Rendered images with source text:

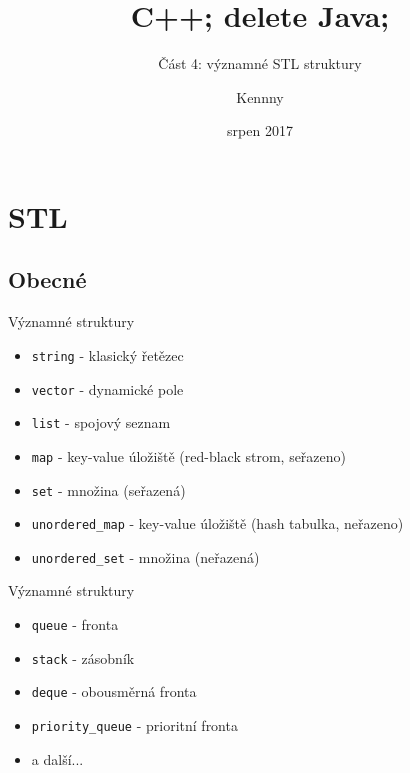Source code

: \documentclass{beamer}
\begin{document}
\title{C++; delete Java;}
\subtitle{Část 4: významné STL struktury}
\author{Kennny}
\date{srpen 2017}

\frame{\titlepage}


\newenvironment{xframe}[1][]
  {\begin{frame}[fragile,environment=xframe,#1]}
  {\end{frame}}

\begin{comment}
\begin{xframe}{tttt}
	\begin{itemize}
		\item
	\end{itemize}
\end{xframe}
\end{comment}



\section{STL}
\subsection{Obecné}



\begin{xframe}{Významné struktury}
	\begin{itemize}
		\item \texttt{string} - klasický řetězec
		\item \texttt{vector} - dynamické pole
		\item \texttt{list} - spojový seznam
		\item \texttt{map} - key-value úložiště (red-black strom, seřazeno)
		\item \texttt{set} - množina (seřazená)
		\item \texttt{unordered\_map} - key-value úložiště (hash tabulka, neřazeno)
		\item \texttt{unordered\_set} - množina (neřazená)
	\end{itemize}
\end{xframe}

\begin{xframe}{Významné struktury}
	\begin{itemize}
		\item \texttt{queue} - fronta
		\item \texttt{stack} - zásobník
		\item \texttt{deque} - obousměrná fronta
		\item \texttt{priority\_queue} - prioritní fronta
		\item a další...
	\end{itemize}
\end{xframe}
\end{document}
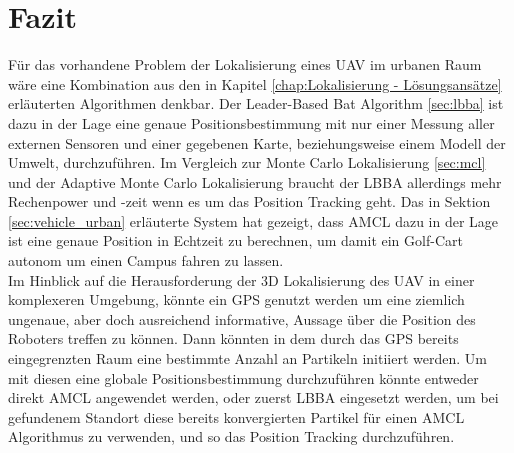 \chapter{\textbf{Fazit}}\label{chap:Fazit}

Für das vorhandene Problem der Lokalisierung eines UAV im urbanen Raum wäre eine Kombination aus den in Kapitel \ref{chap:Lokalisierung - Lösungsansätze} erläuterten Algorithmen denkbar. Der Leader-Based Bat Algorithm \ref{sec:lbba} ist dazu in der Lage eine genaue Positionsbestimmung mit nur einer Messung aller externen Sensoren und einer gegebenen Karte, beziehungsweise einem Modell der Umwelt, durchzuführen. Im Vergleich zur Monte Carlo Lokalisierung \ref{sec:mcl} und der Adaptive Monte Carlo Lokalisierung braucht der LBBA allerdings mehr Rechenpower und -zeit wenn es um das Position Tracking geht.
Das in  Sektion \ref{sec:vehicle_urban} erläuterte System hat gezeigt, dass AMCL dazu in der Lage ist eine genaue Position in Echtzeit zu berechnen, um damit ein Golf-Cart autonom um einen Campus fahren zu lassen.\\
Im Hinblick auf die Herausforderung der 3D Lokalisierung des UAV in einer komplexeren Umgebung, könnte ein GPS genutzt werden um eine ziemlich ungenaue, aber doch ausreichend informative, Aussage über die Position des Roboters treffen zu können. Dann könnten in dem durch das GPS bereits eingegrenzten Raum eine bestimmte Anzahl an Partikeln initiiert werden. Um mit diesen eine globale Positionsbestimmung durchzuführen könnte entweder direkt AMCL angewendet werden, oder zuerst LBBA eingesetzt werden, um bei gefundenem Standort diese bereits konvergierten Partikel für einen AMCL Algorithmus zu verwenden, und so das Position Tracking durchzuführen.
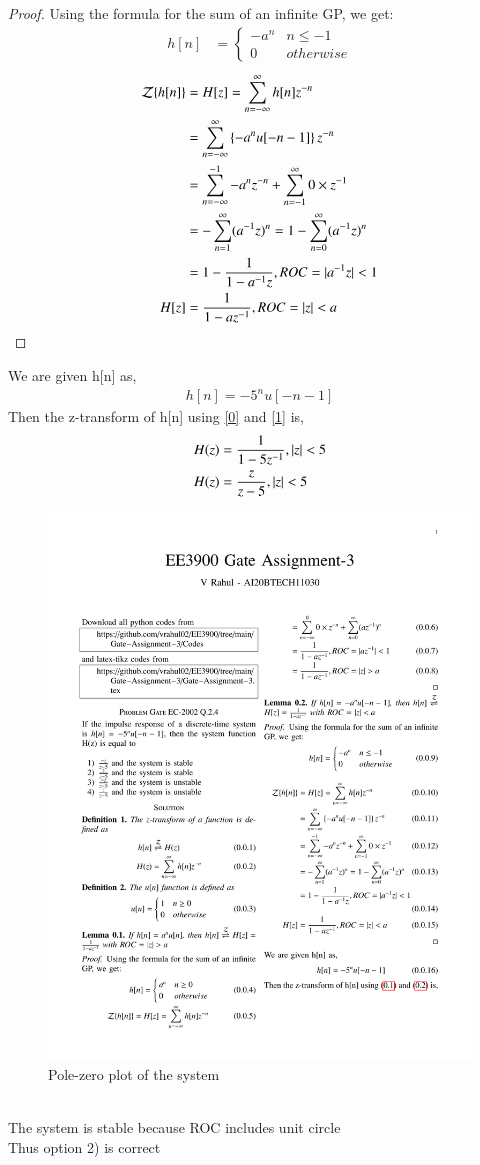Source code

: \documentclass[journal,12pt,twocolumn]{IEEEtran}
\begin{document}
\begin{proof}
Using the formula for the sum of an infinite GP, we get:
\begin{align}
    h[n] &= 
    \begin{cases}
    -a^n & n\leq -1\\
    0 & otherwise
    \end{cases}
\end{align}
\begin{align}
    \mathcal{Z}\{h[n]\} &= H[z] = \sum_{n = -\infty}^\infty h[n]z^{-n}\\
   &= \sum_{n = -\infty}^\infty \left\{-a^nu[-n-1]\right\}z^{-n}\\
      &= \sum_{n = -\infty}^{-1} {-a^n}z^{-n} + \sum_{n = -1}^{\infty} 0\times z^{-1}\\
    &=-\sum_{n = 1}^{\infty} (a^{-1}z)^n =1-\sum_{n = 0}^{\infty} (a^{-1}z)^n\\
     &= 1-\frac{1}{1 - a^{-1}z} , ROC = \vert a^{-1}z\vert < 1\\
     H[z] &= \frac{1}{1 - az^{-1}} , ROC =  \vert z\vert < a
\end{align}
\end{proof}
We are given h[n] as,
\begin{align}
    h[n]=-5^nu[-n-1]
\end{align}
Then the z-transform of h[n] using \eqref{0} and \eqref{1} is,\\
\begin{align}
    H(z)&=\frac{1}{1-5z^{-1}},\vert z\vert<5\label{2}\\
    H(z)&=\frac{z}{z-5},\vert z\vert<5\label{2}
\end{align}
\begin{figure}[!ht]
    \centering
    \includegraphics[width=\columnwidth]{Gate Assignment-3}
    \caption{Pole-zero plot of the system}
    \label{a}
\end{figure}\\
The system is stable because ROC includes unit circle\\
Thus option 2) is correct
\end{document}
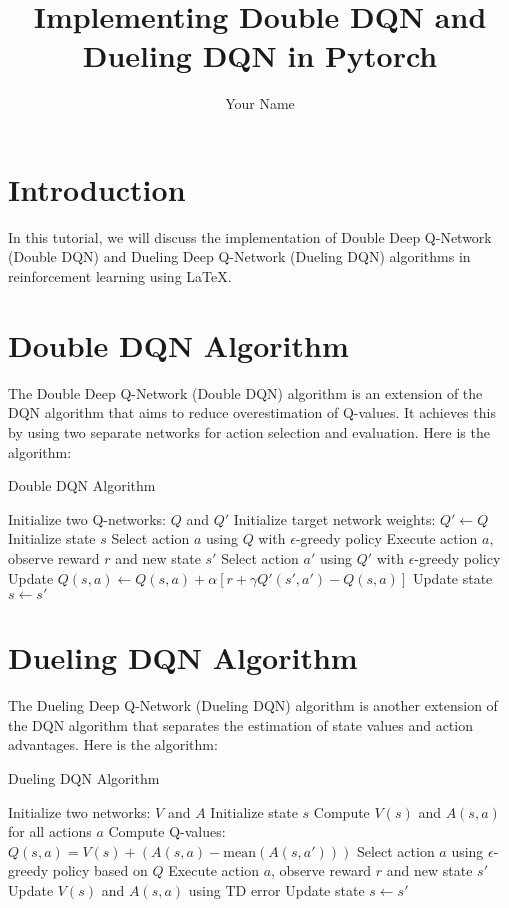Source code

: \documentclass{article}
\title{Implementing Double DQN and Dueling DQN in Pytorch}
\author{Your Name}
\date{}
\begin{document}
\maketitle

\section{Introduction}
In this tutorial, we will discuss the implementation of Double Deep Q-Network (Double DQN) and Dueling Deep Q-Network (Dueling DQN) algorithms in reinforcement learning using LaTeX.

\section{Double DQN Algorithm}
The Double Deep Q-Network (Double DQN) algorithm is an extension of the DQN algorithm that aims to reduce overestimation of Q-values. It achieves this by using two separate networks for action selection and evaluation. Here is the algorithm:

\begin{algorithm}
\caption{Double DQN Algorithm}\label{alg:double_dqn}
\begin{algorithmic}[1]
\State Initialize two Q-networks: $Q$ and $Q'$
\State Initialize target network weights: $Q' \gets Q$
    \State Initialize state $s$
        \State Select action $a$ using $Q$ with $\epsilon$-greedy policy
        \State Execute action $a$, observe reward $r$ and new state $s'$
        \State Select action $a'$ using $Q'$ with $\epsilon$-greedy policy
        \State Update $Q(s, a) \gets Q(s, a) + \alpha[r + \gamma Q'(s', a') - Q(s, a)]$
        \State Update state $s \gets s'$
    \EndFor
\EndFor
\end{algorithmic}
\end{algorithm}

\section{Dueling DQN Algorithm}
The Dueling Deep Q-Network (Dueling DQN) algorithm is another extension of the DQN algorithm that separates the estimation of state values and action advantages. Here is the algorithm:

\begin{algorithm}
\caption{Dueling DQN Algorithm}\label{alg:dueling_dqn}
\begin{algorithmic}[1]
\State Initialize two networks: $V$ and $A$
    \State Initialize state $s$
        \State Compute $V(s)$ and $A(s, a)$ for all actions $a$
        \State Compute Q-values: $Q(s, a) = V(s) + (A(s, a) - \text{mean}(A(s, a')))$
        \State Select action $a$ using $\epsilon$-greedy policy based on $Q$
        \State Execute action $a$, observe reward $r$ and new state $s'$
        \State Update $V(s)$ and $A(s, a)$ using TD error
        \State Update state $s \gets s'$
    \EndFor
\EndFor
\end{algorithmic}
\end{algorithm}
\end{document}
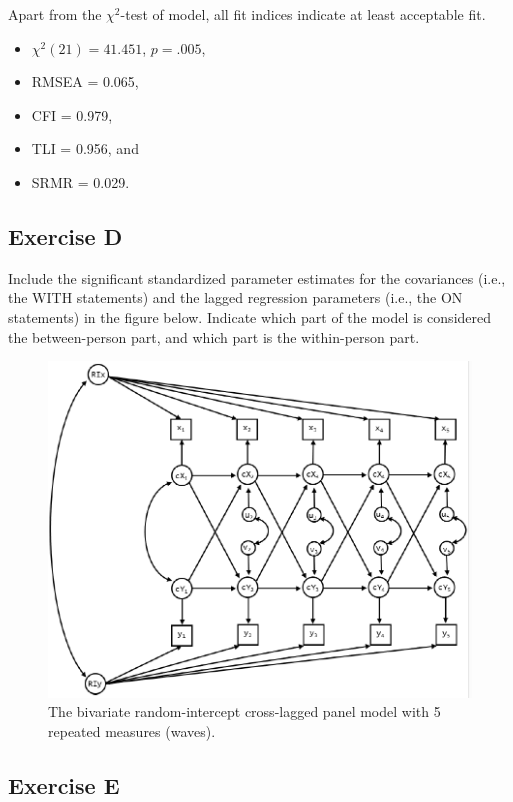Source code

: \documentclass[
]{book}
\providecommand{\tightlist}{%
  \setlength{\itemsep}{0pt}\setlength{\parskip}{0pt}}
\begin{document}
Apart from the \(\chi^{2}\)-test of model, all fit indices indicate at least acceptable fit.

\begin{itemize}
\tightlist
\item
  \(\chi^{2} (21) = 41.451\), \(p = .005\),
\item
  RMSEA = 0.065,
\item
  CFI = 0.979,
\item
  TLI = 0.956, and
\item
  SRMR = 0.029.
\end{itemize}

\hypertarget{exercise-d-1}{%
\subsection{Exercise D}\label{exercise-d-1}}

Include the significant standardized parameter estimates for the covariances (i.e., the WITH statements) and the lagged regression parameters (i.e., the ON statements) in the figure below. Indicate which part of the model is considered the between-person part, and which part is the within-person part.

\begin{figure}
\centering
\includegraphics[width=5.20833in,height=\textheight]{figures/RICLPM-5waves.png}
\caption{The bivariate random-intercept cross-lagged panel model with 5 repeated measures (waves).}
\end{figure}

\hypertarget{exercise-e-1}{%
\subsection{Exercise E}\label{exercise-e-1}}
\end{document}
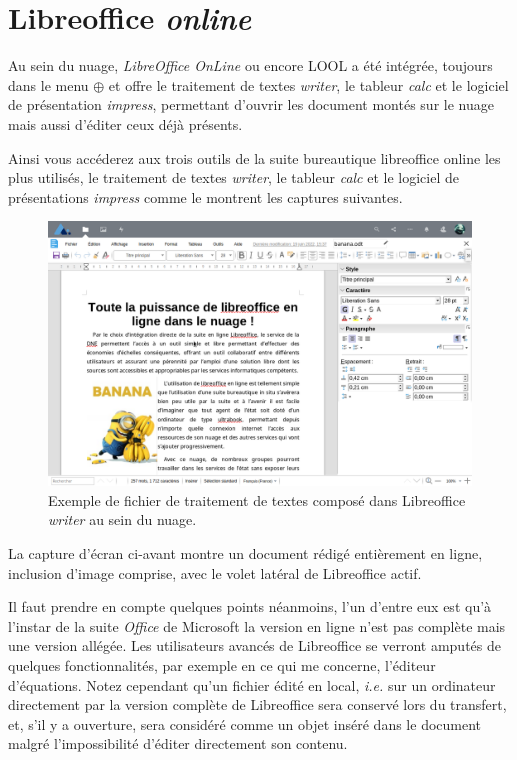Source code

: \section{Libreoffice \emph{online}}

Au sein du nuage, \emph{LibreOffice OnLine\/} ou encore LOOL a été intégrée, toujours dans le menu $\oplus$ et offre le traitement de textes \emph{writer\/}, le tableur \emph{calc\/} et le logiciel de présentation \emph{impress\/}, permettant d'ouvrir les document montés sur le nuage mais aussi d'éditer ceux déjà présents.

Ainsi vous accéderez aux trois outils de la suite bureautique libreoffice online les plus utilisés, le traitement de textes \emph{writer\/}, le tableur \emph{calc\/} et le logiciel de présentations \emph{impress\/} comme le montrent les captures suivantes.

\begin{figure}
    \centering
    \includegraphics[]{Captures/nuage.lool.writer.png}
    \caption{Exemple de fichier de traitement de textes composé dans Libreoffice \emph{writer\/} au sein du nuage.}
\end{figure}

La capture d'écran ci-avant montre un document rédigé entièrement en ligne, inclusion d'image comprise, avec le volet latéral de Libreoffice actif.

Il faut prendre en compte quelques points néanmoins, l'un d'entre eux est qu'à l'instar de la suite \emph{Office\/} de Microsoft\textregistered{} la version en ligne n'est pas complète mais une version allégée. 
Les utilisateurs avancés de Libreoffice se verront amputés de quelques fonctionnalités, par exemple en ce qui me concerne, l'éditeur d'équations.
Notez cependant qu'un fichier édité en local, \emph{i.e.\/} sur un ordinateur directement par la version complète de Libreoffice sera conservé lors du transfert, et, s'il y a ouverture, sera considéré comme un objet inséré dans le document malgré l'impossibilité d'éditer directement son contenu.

WORK TO BE COMPLETED
Return each line of the data where the word "traitement" appears.

TASK RESULT
Au sein du nuage, \emph{LibreOffice OnLine\/} ou encore LOOL a été intégrée, toujours dans le menu $\oplus$ et offre le traitement de textes \emph{writer\/}, le tableur \emph{calc\/} et le logiciel de présentation \emph{impress\/}, permettant d'ouvrir les document montés sur le nuage mais aussi d'éditer ceux déjà présents.
Ainsi vous accéderez aux trois outils de la suite bureautique libreoffice online les plus utilisés, le traitement de textes \emph{writer\/}, le tableur \emph{calc\/} et le logiciel de présentations \emph{impress\/} comme le montrent les captures suivantes.
    \caption{Exemple de fichier de traitement de textes composé dans Libreoffice \emph{writer\/} au sein du nuage.}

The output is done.